3. “Omessa ovvero comunque insufficiente e/o contraddittoria motivazione su un punto controverso e decisivo ai fini del decidere: l’assistenza di tipo coniugale da parte del convivente A.R. “.
Il secondo ed il terzo motivo del ricorso sono inammissibili, giacché le dedotte censure di omessa, insufficienza e contraddittorietà della motivazione non risultano contenere, in violazione dell’art. 366 bis cod. proc. civ., un successivo momento di sintesi (omologo del quesito di diritto) dei rilievi, che ne circoscriva puntualmente i limiti (cfr Cass. SS.UU. 200720603; 200811652;200816528) e che, al pari del quesito di diritto (cfr Cass.
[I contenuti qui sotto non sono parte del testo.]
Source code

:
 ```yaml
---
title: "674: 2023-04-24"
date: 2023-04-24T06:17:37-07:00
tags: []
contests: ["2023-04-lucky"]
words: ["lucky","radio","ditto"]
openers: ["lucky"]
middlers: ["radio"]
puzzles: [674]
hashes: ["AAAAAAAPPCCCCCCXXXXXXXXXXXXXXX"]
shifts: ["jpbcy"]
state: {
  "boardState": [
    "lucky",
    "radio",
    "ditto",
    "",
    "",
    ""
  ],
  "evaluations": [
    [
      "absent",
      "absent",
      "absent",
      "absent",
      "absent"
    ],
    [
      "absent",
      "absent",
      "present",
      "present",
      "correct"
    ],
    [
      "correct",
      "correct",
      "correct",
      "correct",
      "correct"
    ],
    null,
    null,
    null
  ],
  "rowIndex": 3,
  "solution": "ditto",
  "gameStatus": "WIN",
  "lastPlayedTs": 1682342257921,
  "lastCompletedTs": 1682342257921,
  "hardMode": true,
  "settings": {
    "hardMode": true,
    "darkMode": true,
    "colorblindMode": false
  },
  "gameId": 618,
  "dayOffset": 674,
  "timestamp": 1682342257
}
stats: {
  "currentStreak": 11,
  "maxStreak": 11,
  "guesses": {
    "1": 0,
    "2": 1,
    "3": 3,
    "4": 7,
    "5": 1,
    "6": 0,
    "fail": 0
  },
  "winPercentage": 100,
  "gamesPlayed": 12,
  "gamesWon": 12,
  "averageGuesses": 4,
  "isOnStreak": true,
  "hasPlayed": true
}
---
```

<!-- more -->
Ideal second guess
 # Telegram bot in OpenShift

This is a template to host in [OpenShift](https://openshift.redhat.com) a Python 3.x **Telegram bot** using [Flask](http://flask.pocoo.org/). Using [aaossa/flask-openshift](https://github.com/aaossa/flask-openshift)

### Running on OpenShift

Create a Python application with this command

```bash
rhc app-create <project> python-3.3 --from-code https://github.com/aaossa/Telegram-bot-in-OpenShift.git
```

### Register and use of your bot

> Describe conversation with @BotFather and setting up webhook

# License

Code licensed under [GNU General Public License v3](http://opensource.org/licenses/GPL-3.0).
SU 200919444), non può essere tardivamente formulato nella memoria illustrativa, depositata ai sensi dell’art. 378 c.p.c., ostandovi il principio della consumazione dell’impugnazione con il ricorso introduttivo.
Conclusivamente si deve accogliere il primo motivo del ricorso nei precisati limiti, dichiarare inammissibili il secondo ed il terzo motivo e cassare in parte qua il decreto impugnato, con rinvio alla corte di appello di Venezia, in diversa composizione, cui si demanda anche la pronuncia sulle spese del giudizio di cassazione.

P.Q.M.

La Corte accoglie il primo motivo di ricorso nei sensi di cui in motivazione, dichiara inammissibili il secondo ed il terzo motivo del ricorso, cassa in parte qua l’impugnato decreto e rinvia, anche per le spese del giudizio di legittimità, alla Corte di appello di Venezia, in diversa composizione.